Santa Fe New Mexican

‘Half Brothers’ is filming in N.M.

Santa Fe, Albuquerqu­e, Los Lunas, Cedar Crest and Hatch among shooting locations

- By Robert Nott rnott@sfnewmexic­an.com

Mexican actor and producer Luis Gerardo Méndez recently learned he has two — and maybe three — half-brothers he wasn’t aware of.

Coincident­ally, he was working on the script for a film that just started shooting in New Mexico about a Mexican man named Renato who discovers he has a half-brother living in the U.S. The movie, Half Brothers, will shoot for about a month in and around Santa Fe, Albuquerqu­e, Los Lunas, Cedar Crest and Hatch.

“Sometimes fiction attracts informatio­n for your real life,” Méndez told radio host Mario Lopez during a syndicated radio interview that aired earlier this week.

The film’s plot, he told Lopez, follows the half-brothers as they take a road trip to “understand … why they never met before.” That path takes them along the same route their father took as an immigrant moving from Mexico to the United States.

While most of Méndez’s film and television work has been in Mexico, he recently appeared in the much-publicized Netflix comedy Murder Mystery, starring Adam Sandler and Jennifer Aniston, and will be seen in the updated reboot of Charlie’s Angels later this year.

Actor Connor Del Rio plays Asher, the American half-brother, who is described in media materials as “free spirited.”

The New Mexico Film Office said the production will employ about 150 New Mexico crew members, 30 New Mexico actors and stunt performers, and at least 300 background players. (Email robertbaxt­ercasting@gmail.com if you want to work as an extra. Baxter said he is looking for “all ethnicitie­s and ages, especially Hispanic men, women and children.”)
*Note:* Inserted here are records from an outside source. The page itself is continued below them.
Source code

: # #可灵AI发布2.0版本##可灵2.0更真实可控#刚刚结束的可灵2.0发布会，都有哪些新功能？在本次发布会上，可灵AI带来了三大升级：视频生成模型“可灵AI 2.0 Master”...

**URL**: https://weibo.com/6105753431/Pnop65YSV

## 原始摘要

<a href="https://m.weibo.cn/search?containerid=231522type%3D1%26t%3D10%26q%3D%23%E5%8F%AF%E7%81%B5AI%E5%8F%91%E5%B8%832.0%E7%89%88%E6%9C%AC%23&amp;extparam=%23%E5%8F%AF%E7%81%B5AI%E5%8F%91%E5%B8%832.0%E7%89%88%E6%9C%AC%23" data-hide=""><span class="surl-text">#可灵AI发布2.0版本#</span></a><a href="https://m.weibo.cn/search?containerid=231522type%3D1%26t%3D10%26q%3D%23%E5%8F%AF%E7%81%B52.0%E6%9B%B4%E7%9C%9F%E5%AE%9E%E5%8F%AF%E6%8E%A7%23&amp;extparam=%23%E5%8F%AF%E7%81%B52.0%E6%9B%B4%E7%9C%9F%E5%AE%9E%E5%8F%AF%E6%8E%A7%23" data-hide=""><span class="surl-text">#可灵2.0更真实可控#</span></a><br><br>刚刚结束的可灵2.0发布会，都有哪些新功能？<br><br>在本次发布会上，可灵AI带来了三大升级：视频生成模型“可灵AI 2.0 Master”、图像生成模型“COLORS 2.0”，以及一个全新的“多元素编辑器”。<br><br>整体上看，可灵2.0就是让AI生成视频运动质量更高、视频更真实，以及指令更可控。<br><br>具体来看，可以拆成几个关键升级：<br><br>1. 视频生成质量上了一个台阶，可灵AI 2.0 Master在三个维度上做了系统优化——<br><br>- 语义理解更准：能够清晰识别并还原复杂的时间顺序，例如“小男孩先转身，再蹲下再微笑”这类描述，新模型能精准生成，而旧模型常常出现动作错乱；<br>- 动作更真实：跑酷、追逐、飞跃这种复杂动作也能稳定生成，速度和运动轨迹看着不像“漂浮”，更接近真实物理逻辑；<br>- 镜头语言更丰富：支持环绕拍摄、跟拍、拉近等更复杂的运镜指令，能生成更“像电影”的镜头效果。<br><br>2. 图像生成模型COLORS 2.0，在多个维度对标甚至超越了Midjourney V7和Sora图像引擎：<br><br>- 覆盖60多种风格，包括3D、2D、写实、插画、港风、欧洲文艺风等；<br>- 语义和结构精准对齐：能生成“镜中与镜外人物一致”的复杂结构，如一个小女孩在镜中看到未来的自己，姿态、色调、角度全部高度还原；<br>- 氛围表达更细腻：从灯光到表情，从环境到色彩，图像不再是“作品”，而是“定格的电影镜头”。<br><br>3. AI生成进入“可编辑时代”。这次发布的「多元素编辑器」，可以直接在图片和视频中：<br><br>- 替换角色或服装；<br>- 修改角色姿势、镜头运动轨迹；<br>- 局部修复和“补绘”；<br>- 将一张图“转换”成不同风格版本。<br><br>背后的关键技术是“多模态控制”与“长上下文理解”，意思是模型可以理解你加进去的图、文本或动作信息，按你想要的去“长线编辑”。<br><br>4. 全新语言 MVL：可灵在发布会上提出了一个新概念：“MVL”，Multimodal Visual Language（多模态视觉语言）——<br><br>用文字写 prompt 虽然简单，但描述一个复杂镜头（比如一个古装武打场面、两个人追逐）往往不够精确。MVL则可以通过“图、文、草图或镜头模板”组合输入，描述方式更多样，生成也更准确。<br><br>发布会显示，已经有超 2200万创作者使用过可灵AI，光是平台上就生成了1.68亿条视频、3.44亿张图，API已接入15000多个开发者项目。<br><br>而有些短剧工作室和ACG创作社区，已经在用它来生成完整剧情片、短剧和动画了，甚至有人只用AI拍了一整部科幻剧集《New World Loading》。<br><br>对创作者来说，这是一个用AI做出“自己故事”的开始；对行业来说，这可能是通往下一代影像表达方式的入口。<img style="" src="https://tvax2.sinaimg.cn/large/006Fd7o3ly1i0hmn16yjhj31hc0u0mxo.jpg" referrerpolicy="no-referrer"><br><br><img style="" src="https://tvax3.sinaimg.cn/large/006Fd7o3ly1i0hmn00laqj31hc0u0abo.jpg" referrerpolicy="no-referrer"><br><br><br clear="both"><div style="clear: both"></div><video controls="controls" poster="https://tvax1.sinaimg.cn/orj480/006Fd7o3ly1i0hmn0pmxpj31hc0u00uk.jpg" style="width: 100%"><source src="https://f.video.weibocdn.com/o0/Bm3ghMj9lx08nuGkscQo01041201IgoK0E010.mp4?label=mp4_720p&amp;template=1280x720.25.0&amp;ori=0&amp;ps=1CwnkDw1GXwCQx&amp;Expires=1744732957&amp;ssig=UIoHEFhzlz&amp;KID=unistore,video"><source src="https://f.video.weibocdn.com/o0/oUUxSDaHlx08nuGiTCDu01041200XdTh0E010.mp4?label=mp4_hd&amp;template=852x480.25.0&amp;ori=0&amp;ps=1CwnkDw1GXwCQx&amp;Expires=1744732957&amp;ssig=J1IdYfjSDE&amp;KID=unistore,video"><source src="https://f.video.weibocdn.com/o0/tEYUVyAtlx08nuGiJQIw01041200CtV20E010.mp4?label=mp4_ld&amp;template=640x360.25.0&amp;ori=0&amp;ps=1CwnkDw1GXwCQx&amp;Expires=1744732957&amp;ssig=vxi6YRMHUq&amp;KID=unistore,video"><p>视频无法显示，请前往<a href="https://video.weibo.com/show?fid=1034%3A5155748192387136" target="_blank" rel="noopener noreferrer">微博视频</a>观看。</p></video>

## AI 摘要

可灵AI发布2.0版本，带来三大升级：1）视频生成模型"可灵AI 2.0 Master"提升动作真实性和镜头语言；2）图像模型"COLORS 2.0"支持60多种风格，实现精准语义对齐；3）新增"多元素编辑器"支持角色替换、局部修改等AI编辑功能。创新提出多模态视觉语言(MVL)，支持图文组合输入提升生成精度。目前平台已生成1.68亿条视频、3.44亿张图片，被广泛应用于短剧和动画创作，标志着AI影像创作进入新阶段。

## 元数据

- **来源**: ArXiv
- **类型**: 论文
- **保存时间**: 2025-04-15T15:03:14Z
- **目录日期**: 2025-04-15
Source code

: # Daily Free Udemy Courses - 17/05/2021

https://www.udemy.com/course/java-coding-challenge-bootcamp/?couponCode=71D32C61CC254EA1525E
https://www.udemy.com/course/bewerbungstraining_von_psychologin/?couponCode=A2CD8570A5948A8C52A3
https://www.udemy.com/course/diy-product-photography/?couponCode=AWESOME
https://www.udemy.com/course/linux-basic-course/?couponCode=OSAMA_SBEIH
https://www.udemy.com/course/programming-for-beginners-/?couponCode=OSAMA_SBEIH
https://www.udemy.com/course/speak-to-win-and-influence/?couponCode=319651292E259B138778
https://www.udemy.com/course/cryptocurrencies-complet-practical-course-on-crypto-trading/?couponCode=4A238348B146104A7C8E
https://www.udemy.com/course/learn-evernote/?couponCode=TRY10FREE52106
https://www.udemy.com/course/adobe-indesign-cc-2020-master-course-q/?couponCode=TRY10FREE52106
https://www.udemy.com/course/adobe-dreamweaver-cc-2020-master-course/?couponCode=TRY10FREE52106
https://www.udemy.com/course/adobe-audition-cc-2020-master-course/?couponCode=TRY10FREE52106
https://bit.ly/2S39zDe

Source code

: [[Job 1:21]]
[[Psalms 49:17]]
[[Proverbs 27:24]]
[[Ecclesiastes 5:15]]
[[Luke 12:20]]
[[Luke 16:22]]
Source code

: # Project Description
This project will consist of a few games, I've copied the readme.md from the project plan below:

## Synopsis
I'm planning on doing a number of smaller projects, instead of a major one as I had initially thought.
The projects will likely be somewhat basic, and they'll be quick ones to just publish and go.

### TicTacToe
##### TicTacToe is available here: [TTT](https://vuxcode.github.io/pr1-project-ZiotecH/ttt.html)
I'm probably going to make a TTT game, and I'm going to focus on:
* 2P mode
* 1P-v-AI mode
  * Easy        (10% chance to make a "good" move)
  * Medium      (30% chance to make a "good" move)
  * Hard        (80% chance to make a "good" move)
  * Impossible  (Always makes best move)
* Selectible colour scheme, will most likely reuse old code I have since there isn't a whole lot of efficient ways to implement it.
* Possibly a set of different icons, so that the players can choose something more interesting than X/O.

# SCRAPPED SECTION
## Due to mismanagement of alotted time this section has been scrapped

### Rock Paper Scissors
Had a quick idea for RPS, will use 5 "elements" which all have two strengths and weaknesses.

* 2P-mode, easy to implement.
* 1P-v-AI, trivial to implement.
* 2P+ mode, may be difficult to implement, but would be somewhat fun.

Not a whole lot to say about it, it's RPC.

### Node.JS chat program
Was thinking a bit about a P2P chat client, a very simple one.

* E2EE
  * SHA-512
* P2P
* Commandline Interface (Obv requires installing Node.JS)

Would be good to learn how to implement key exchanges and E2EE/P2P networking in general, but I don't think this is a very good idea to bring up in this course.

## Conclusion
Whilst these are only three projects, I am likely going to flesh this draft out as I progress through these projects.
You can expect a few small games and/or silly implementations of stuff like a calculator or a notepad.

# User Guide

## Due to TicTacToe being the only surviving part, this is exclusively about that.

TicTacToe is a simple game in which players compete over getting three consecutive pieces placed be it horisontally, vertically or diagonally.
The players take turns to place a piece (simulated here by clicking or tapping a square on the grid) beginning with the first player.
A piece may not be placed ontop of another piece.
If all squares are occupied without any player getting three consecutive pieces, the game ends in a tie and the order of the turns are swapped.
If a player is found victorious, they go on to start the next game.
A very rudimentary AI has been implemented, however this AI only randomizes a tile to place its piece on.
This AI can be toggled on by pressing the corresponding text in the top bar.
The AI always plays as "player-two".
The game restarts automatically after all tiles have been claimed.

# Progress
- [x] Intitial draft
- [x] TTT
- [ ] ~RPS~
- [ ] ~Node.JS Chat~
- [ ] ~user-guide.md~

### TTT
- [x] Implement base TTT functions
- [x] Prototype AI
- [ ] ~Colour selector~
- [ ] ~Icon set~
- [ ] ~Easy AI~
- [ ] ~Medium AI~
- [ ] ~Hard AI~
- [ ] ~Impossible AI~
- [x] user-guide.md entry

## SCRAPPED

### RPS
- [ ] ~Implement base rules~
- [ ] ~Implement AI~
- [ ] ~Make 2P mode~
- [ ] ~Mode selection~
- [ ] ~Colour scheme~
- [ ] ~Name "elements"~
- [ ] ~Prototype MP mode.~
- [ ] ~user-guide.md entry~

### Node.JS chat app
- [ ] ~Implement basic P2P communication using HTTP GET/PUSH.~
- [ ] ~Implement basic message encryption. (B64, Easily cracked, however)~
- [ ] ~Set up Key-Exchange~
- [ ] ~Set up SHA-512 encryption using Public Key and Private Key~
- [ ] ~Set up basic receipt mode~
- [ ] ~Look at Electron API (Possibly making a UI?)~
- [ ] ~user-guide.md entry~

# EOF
Eric Witt, executive director of the Santa Fe Film Office, said the production company behind the film, Focus Features, has applied for a permit to shoot at the Bonanza Creek Movie Ranch, about 20 miles southwest of Santa Fe. A number of films, many of them Westerns, have been shot there since the mid1950s, including The Man from Laramie, Silverado, the 2007 version of 3:10 to Yuma, and Cowboys and Aliens.

Witt said “serious upgrades” have been made to the movie ranch, which makes it attractive for filmmakers shooting contempora­ry stories.

New Mexico’s financial incentives for movie companies shooting in the state have expanded since former Gov. Gary Johnson, then a Republican, signed a movie incentive program into law in the 1990s. Gov. Michelle Lujan Grisham, a Democrat, signed legislatio­n earlier this year that raises the cap on what can be paid to film and television production­s to $110 million from $50 million in a year. That legislatio­n includes an additional 5 percent tax credit for companies that shoot in rural areas, such as Hatch, widely known as a chile-growing area in Southern New Mexico.

Eligible film production­s now can get a 25 percent rebate on certain expenses in the state, while television series that shoot in New Mexico for longer-term projects can get a refund on up to 30 percent of expenses. Film industry advocates say it pays off for the state financiall­y, with the industry bringing about $464 million to New Mexico in fiscal year 2017. Critics question those figures and say it’s unlikely the incentives are worth the effort.

Andy Nuñez, a former state legislator who now is mayor of Hatch, said Monday he hopes Half Brothers injects some money into the community of about 1,650 people.

Nuñez said he received a call “out of the blue” from a representa­tive of the film company asking for permission to film a scene in an old Catholic church that has not been in regular use lately. He said he thinks it’s the first time Hatch has served as a location for a profession­al film production.

Nuñez said he couldn’t estimate the economic impact on the town, which has only one motel, “but a lot of those films folks will come out to eat.”

The film office said the production will employ about 150 New Mexico crew members and 30 New Mexico actors.